Mortgage rates fell to fresh record lows, and more consumers went shopping for a mortgage this week.
Freddie Mac reported the average 30-year at 4.36 percent — another record low based on data back to 1971.
Half of the panelists surveyed by Bankrate.com for the week Aug. 26 to Sept. 2 agreed that rates will linger at current levels over then next seven days or so. But 30 percent see further declines, while 20 percent projected rates will rise at least 3 BPS.
The one-year Treasury-indexed adjustable-rate mortgage was barely lower than last week at 3.52 percent, Freddie’s report indicated.
Borrowers opting for an ARM over a fixed rate accounted for 5.8 percent of activity in the Mortgage Bankers Association’s Weekly Mortgage Applications Survey for the week ended Aug. 20, up marginally from 5.7 in the previous survey.
Mortgage lenders were busier this past week based on the Mortech-Mortgage Daily Mortgage Market Index — which increased to 355 Wednesday from 350. The index, which reflects new traffic at mortgage brokerage shops, was up for the fourth consecutive week.

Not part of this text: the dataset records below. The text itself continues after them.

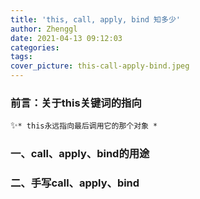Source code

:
 ```yaml
---
title: 'this, call, apply, bind 知多少'
author: Zhenggl
date: 2021-04-13 09:12:03
categories:
tags:
cover_picture: this-call-apply-bind.jpeg
---
```


### 前言：关于this关键词的指向
✨`* this永远指向最后调用它的那个对象 *`
### 一、call、apply、bind的用途
### 二、手写call、apply、bind
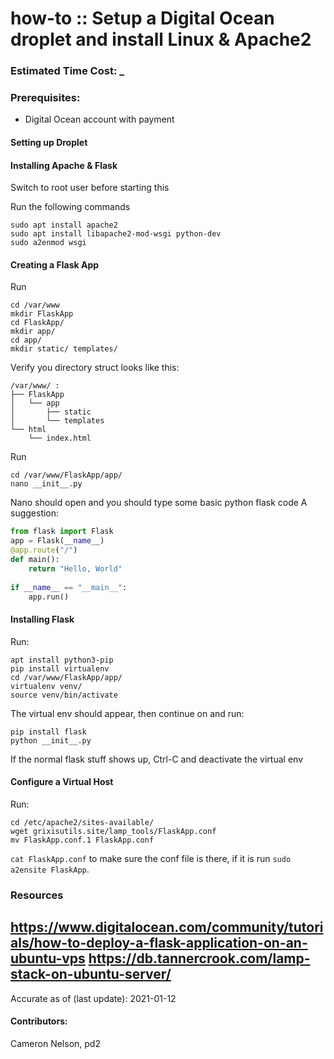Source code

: # how-to :: Setup a Digital Ocean droplet and install Linux & Apache2
### Estimated Time Cost: _

### Prerequisites:

- Digital Ocean account with payment

#### Setting up Droplet



#### Installing Apache & Flask
Switch to root user before starting this

Run the following commands
```
sudo apt install apache2
sudo apt install libapache2-mod-wsgi python-dev
sudo a2enmod wsgi 
```

#### Creating a Flask App
Run
```
cd /var/www
mkdir FlaskApp
cd FlaskApp/
mkdir app/
cd app/
mkdir static/ templates/

```
Verify you directory struct looks like this:
```
/var/www/ :
├── FlaskApp
│   └── app
│       ├── static
│       └── templates
└── html
    └── index.html
```

Run
```
cd /var/www/FlaskApp/app/
nano __init__.py
```
Nano should open and you should type some basic python flask code 
A suggestion:
```Python
from flask import Flask
app = Flask(__name__)
@app.route("/")
def main():
    return "Hello, World"
    
if __name__ == "__main__":
    app.run()
```

#### Installing Flask
Run:
```
apt install python3-pip
pip install virtualenv
cd /var/www/FlaskApp/app/
virtualenv venv/
source venv/bin/activate
```
The virtual env should appear, then continue on and run:
```
pip install flask
python __init__.py
```
If the normal flask stuff shows up, Ctrl-C and deactivate the virtual env

#### Configure a Virtual Host
Run:
```
cd /etc/apache2/sites-available/
wget grixisutils.site/lamp_tools/FlaskApp.conf
mv FlaskApp.conf.1 FlaskApp.conf
```
`cat FlaskApp.conf` to make sure the conf file is there, if it is run
`sudo a2ensite FlaskApp`.

### Resources

https://www.digitalocean.com/community/tutorials/how-to-deploy-a-flask-application-on-an-ubuntu-vps
https://db.tannercrook.com/lamp-stack-on-ubuntu-server/
---

Accurate as of (last update): 2021-01-12

#### Contributors:  
Cameron Nelson, pd2  
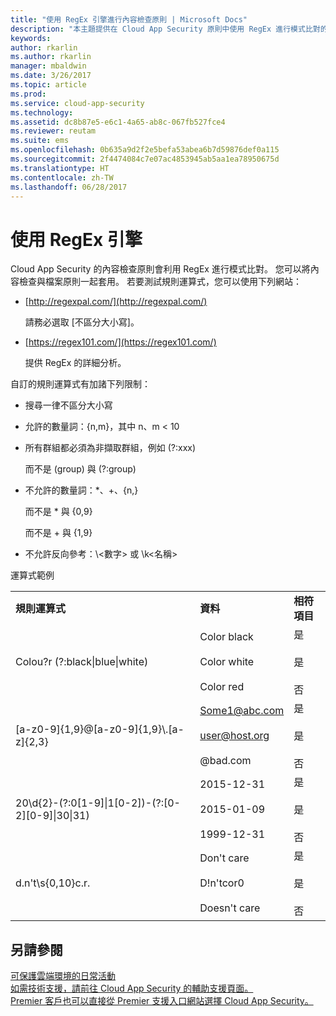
 ```yaml
---
title: "使用 RegEx 引擎進行內容檢查原則 | Microsoft Docs"
description: "本主題提供在 Cloud App Security 原則中使用 RegEx 進行模式比對的指示。"
keywords: 
author: rkarlin
ms.author: rkarlin
manager: mbaldwin
ms.date: 3/26/2017
ms.topic: article
ms.prod: 
ms.service: cloud-app-security
ms.technology: 
ms.assetid: dc8b87e5-e6c1-4a65-ab8c-067fb527fce4
ms.reviewer: reutam
ms.suite: ems
ms.openlocfilehash: 0b635a9d2f2e5befa53abea6b7d59876def0a115
ms.sourcegitcommit: 2f4474084c7e07ac4853945ab5aa1ea78950675d
ms.translationtype: HT
ms.contentlocale: zh-TW
ms.lasthandoff: 06/28/2017
---
```

# <a name="working-with-the-regex-engine"></a>使用 RegEx 引擎
 
Cloud App Security 的內容檢查原則會利用 RegEx 進行模式比對。 您可以將內容檢查與檔案原則一起套用。 若要測試規則運算式，您可以使用下列網站：  
  
-   [http://regexpal.com/](http://regexpal.com/)  
  
     請務必選取 [不區分大小寫]。  
  
-   [https://regex101.com/](https://regex101.com/)  
  
     提供 RegEx 的詳細分析。  
  
自訂的規則運算式有加諸下列限制：  
  
-   搜尋一律不區分大小寫  
   
-   允許的數量詞：{n,m}，其中 n、m < 10  
  
-   所有群組都必須為非擷取群組，例如 (?:xxx)  
  
     而不是 (group) 與 (?:group)  
  
-   不允許的數量詞：*、+、{n,}  
  
     而不是 * 與 {0,9}  
  
     而不是 + 與 {1,9}  
  
-   不允許反向參考：\\<數字\> 或 \k\<名稱>  
  
運算式範例  
  
||||  
|-|-|-|  
|**規則運算式**|**資料**|**相符項目**|  
|Colou?r (?:black&#124;blue&#124;white)|Color black<br /><br /> Color white<br /><br /> Color red|是<br /><br /> 是<br /><br /> 否|  
|[a-z0-9]{1,9}@[a-z0-9]{1,9}\\.[a-z]{2,3}|Some1@abc.com<br /><br /> user@host.org<br /><br /> @bad.com|是<br /><br /> 是<br /><br /> 否|  
|20\d{2}-(?:0[1-9]&#124;1[0-2])-(?:[0-2][0-9]&#124;30&#124;31)|2015-12-31<br /><br /> 2015-01-09<br /><br /> 1999-12-31|是<br /><br /> 是<br /><br /> 否|  
|d.n't\s{0,10}c.r.|Don't     care<br /><br /> D!n'tcor0<br /><br /> Doesn't care|是<br /><br /> 是<br /><br /> 否|  
 

## <a name="see-also"></a>另請參閱  
[可保護雲端環境的日常活動](daily-activities-to-protect-your-cloud-environment.md)   
[如需技術支援，請前往 Cloud App Security 的輔助支援頁面。](http://support.microsoft.com/oas/default.aspx?prid=16031)   
[Premier 客戶也可以直接從 Premier 支援入口網站選擇 Cloud App Security。](https://premier.microsoft.com/)  
  
  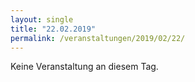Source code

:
 ```yaml
---
layout: single
title: "22.02.2019"
permalink: /veranstaltungen/2019/02/22/
---
```


Keine Veranstaltung an diesem Tag.
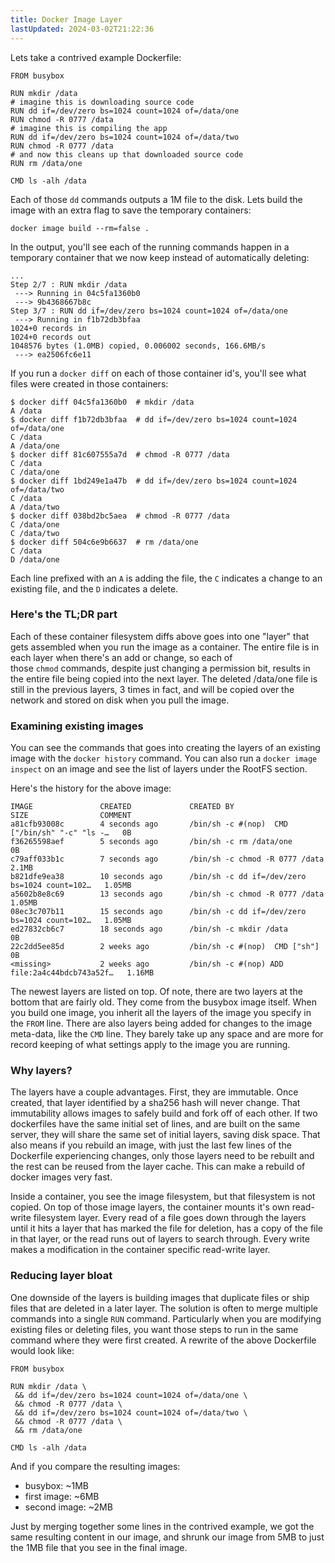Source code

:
 ```yaml
---
title: Docker Image Layer
lastUpdated: 2024-03-02T21:22:36
---
```


Lets take a contrived example Dockerfile:

```
FROM busybox

RUN mkdir /data
# imagine this is downloading source code
RUN dd if=/dev/zero bs=1024 count=1024 of=/data/one 
RUN chmod -R 0777 /data
# imagine this is compiling the app
RUN dd if=/dev/zero bs=1024 count=1024 of=/data/two 
RUN chmod -R 0777 /data
# and now this cleans up that downloaded source code
RUN rm /data/one 

CMD ls -alh /data
```

Each of those `dd` commands outputs a 1M file to the disk. Lets build the image with an extra flag to save the temporary containers:

```
docker image build --rm=false .
```

In the output, you'll see each of the running commands happen in a temporary container that we now keep instead of automatically deleting:

```
...
Step 2/7 : RUN mkdir /data
 ---> Running in 04c5fa1360b0
 ---> 9b4368667b8c
Step 3/7 : RUN dd if=/dev/zero bs=1024 count=1024 of=/data/one
 ---> Running in f1b72db3bfaa
1024+0 records in
1024+0 records out
1048576 bytes (1.0MB) copied, 0.006002 seconds, 166.6MB/s
 ---> ea2506fc6e11
```

If you run a `docker diff` on each of those container id's, you'll see what files were created in those containers:

```
$ docker diff 04c5fa1360b0  # mkdir /data
A /data
$ docker diff f1b72db3bfaa  # dd if=/dev/zero bs=1024 count=1024 of=/data/one
C /data
A /data/one
$ docker diff 81c607555a7d  # chmod -R 0777 /data
C /data
C /data/one
$ docker diff 1bd249e1a47b  # dd if=/dev/zero bs=1024 count=1024 of=/data/two
C /data
A /data/two
$ docker diff 038bd2bc5aea  # chmod -R 0777 /data
C /data/one
C /data/two
$ docker diff 504c6e9b6637  # rm /data/one
C /data
D /data/one
```

Each line prefixed with an `A` is adding the file, the `C` indicates a change to an existing file, and the `D` indicates a delete.

### Here's the TL;DR part

Each of these container filesystem diffs above goes into one "layer" that gets assembled when you run the image as a container. The entire file is in each layer when there's an add or change, so each of those `chmod` commands, despite just changing a permission bit, results in the entire file being copied into the next layer. The deleted /data/one file is still in the previous layers, 3 times in fact, and will be copied over the network and stored on disk when you pull the image.

### Examining existing images

You can see the commands that goes into creating the layers of an existing image with the `docker history` command. You can also run a `docker image inspect` on an image and see the list of layers under the RootFS section.

Here's the history for the above image:

```
IMAGE               CREATED             CREATED BY                                      SIZE                COMMENT
a81cfb93008c        4 seconds ago       /bin/sh -c #(nop)  CMD ["/bin/sh" "-c" "ls -…   0B
f36265598aef        5 seconds ago       /bin/sh -c rm /data/one                         0B
c79aff033b1c        7 seconds ago       /bin/sh -c chmod -R 0777 /data                  2.1MB
b821dfe9ea38        10 seconds ago      /bin/sh -c dd if=/dev/zero bs=1024 count=102…   1.05MB
a5602b8e8c69        13 seconds ago      /bin/sh -c chmod -R 0777 /data                  1.05MB
08ec3c707b11        15 seconds ago      /bin/sh -c dd if=/dev/zero bs=1024 count=102…   1.05MB
ed27832cb6c7        18 seconds ago      /bin/sh -c mkdir /data                          0B
22c2dd5ee85d        2 weeks ago         /bin/sh -c #(nop)  CMD ["sh"]                   0B
<missing>           2 weeks ago         /bin/sh -c #(nop) ADD file:2a4c44bdcb743a52f…   1.16MB
```

The newest layers are listed on top. Of note, there are two layers at the bottom that are fairly old. They come from the busybox image itself. When you build one image, you inherit all the layers of the image you specify in the `FROM` line. There are also layers being added for changes to the image meta-data, like the `CMD` line. They barely take up any space and are more for record keeping of what settings apply to the image you are running.

### Why layers?

The layers have a couple advantages. First, they are immutable. Once created, that layer identified by a sha256 hash will never change. That immutability allows images to safely build and fork off of each other. If two dockerfiles have the same initial set of lines, and are built on the same server, they will share the same set of initial layers, saving disk space. That also means if you rebuild an image, with just the last few lines of the Dockerfile experiencing changes, only those layers need to be rebuilt and the rest can be reused from the layer cache. This can make a rebuild of docker images very fast.

Inside a container, you see the image filesystem, but that filesystem is not copied. On top of those image layers, the container mounts it's own read-write filesystem layer. Every read of a file goes down through the layers until it hits a layer that has marked the file for deletion, has a copy of the file in that layer, or the read runs out of layers to search through. Every write makes a modification in the container specific read-write layer.

### Reducing layer bloat

One downside of the layers is building images that duplicate files or ship files that are deleted in a later layer. The solution is often to merge multiple commands into a single `RUN` command. Particularly when you are modifying existing files or deleting files, you want those steps to run in the same command where they were first created. A rewrite of the above Dockerfile would look like:

```
FROM busybox

RUN mkdir /data \
 && dd if=/dev/zero bs=1024 count=1024 of=/data/one \
 && chmod -R 0777 /data \
 && dd if=/dev/zero bs=1024 count=1024 of=/data/two \
 && chmod -R 0777 /data \
 && rm /data/one

CMD ls -alh /data
```

And if you compare the resulting images:

- busybox: ~1MB
- first image: ~6MB
- second image: ~2MB

Just by merging together some lines in the contrived example, we got the same resulting content in our image, and shrunk our image from 5MB to just the 1MB file that you see in the final image.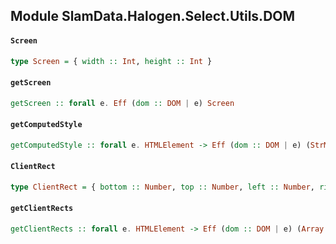 ## Module SlamData.Halogen.Select.Utils.DOM

#### `Screen`

``` purescript
type Screen = { width :: Int, height :: Int }
```

#### `getScreen`

``` purescript
getScreen :: forall e. Eff (dom :: DOM | e) Screen
```

#### `getComputedStyle`

``` purescript
getComputedStyle :: forall e. HTMLElement -> Eff (dom :: DOM | e) (StrMap String)
```

#### `ClientRect`

``` purescript
type ClientRect = { bottom :: Number, top :: Number, left :: Number, right :: Number, height :: Number, width :: Number }
```

#### `getClientRects`

``` purescript
getClientRects :: forall e. HTMLElement -> Eff (dom :: DOM | e) (Array ClientRect)
```


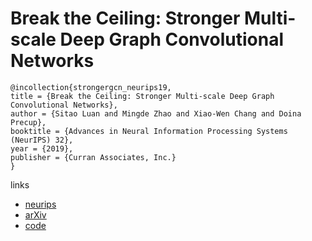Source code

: # Break the Ceiling: Stronger Multi-scale Deep Graph Convolutional Networks

```
@incollection{strongergcn_neurips19,
title = {Break the Ceiling: Stronger Multi-scale Deep Graph Convolutional Networks},
author = {Sitao Luan and Mingde Zhao and Xiao-Wen Chang and Doina Precup},
booktitle = {Advances in Neural Information Processing Systems (NeurIPS) 32},
year = {2019},
publisher = {Curran Associates, Inc.}
}
```

links
- [neurips](https://nips.cc/Conferences/2019/Schedule?showEvent=14093)
- [arXiv](https://arxiv.org/abs/1906.02174)
- [code](https://github.com/y-fujiwr/Stronger_GCN)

The average U.S. loan amount in the Mortgage Market Index report was $214,838, lower than $215,694 last week. Washington, D.C.’s $290,953 average enabled the district to maintain its grip on the highest average loan amount. South Dakota’s $151,741 was the lowest state average.
Refinance share nudged down slightly from seven days earlier, to 64 percent in the Mortech-Mortgage Daily report. Given the lower refinance share and the higher Mortgage Market Index — more homebuyers are likely shopping for a home to purchase.